[DATASET EXTRACT Boundary: Start]

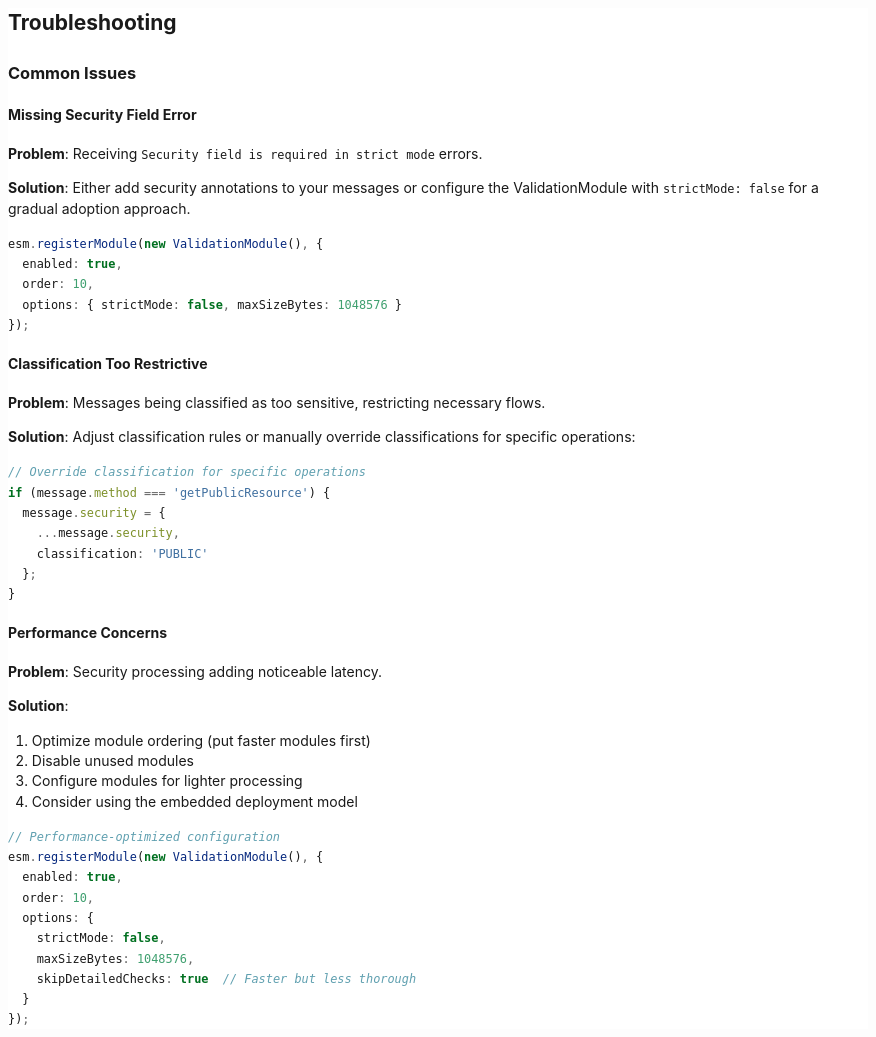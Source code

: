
 ```typescript
```

## Troubleshooting

### Common Issues

#### Missing Security Field Error

**Problem**: Receiving `Security field is required in strict mode` errors.

**Solution**: Either add security annotations to your messages or configure the ValidationModule with `strictMode: false` for a gradual adoption approach.

```typescript
esm.registerModule(new ValidationModule(), {
  enabled: true,
  order: 10,
  options: { strictMode: false, maxSizeBytes: 1048576 }
});
```

#### Classification Too Restrictive

**Problem**: Messages being classified as too sensitive, restricting necessary flows.

**Solution**: Adjust classification rules or manually override classifications for specific operations:

```typescript
// Override classification for specific operations
if (message.method === 'getPublicResource') {
  message.security = {
    ...message.security,
    classification: 'PUBLIC'
  };
}
```

#### Performance Concerns

**Problem**: Security processing adding noticeable latency.

**Solution**: 
1. Optimize module ordering (put faster modules first)
2. Disable unused modules
3. Configure modules for lighter processing
4. Consider using the embedded deployment model

```typescript
// Performance-optimized configuration
esm.registerModule(new ValidationModule(), {
  enabled: true,
  order: 10,
  options: { 
    strictMode: false,
    maxSizeBytes: 1048576,
    skipDetailedChecks: true  // Faster but less thorough
  }
});
```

[DATASET EXTRACT Boundary: End]

Print, with pictures removed, exactly the lines of the records above from the top through the line containing "field is required".

EXERCISE OUTPUT:
Source code

:
 ```typescript
```

## Troubleshooting

### Common Issues

#### Missing Security Field Error

**Problem**: Receiving `Security field is required in strict mode` errors.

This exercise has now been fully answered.